WHAT TO DO:
Could you set down exactly the lines of the data below, starting at the one that holds "My soul is athrist" and ending at the one that holds "O put thy trust", both included, and only those?

INPUT DATA:
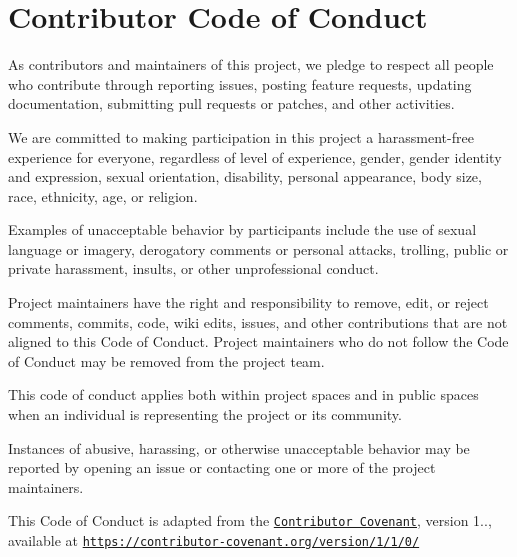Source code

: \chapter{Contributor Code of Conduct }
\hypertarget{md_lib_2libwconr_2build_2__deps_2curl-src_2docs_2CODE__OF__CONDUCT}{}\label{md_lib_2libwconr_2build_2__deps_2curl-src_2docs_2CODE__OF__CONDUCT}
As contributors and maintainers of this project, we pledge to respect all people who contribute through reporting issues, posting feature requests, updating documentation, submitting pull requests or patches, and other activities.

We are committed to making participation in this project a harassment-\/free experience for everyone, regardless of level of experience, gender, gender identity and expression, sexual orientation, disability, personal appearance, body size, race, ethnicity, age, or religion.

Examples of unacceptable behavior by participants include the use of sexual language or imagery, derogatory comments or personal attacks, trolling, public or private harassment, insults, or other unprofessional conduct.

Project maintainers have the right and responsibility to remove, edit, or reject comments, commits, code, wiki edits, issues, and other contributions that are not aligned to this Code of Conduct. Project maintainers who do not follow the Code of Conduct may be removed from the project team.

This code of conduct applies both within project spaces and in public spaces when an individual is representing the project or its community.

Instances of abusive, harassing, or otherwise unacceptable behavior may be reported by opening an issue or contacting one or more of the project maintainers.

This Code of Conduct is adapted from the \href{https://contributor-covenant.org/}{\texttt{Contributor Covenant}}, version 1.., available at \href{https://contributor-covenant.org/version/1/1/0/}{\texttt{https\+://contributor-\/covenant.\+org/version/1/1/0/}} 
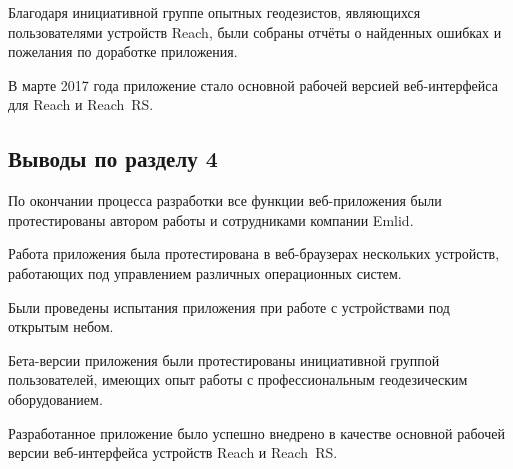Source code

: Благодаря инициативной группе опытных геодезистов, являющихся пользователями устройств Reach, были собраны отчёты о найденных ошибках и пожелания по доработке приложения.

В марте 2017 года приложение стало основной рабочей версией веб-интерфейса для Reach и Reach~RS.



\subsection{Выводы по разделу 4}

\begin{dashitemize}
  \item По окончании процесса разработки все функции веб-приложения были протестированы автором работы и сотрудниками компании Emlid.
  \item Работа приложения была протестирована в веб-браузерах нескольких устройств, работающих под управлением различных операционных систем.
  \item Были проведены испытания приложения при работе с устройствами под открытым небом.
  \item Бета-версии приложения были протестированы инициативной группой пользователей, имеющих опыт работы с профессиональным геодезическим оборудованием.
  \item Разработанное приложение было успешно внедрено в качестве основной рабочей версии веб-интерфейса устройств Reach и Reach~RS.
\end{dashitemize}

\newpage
---
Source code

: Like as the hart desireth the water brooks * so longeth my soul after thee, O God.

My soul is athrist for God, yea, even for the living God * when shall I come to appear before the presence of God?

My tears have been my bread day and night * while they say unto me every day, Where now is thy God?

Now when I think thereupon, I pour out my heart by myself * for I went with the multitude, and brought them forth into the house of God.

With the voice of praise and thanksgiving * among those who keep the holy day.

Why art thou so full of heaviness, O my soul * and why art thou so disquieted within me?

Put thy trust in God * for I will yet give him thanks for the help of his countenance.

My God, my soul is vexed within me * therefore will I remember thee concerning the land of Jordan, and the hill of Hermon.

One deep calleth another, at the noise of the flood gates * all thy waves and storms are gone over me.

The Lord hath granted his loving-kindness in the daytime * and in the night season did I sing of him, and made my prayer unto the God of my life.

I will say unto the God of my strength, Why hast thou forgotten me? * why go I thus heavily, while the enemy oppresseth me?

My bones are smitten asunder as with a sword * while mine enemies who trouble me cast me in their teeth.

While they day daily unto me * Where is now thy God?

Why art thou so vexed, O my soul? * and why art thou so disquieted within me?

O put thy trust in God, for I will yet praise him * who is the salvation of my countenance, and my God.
...
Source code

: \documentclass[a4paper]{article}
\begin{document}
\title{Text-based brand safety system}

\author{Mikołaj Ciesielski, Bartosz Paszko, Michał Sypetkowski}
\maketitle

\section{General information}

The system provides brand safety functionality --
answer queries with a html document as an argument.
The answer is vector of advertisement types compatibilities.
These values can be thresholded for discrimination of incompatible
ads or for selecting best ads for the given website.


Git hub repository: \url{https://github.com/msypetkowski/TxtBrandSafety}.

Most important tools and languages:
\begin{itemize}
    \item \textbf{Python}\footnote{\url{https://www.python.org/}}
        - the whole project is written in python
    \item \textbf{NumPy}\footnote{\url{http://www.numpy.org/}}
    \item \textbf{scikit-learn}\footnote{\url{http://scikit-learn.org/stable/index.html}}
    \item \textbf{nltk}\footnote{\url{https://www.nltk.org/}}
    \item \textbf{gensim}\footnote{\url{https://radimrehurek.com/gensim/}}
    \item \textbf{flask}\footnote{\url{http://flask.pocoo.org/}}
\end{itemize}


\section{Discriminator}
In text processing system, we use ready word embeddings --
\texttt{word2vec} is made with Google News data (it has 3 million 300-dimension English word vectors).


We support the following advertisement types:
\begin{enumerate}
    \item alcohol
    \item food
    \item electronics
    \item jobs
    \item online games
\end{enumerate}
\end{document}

RESULT OF THE EXERCISE:
My soul is athrist for God, yea, even for the living God * when shall I come to appear before the presence of God?

My tears have been my bread day and night * while they say unto me every day, Where now is thy God?

Now when I think thereupon, I pour out my heart by myself * for I went with the multitude, and brought them forth into the house of God.

With the voice of praise and thanksgiving * among those who keep the holy day.

Why art thou so full of heaviness, O my soul * and why art thou so disquieted within me?

Put thy trust in God * for I will yet give him thanks for the help of his countenance.

My God, my soul is vexed within me * therefore will I remember thee concerning the land of Jordan, and the hill of Hermon.

One deep calleth another, at the noise of the flood gates * all thy waves and storms are gone over me.

The Lord hath granted his loving-kindness in the daytime * and in the night season did I sing of him, and made my prayer unto the God of my life.

I will say unto the God of my strength, Why hast thou forgotten me? * why go I thus heavily, while the enemy oppresseth me?

My bones are smitten asunder as with a sword * while mine enemies who trouble me cast me in their teeth.

While they day daily unto me * Where is now thy God?

Why art thou so vexed, O my soul? * and why art thou so disquieted within me?

O put thy trust in God, for I will yet praise him * who is the salvation of my countenance, and my God.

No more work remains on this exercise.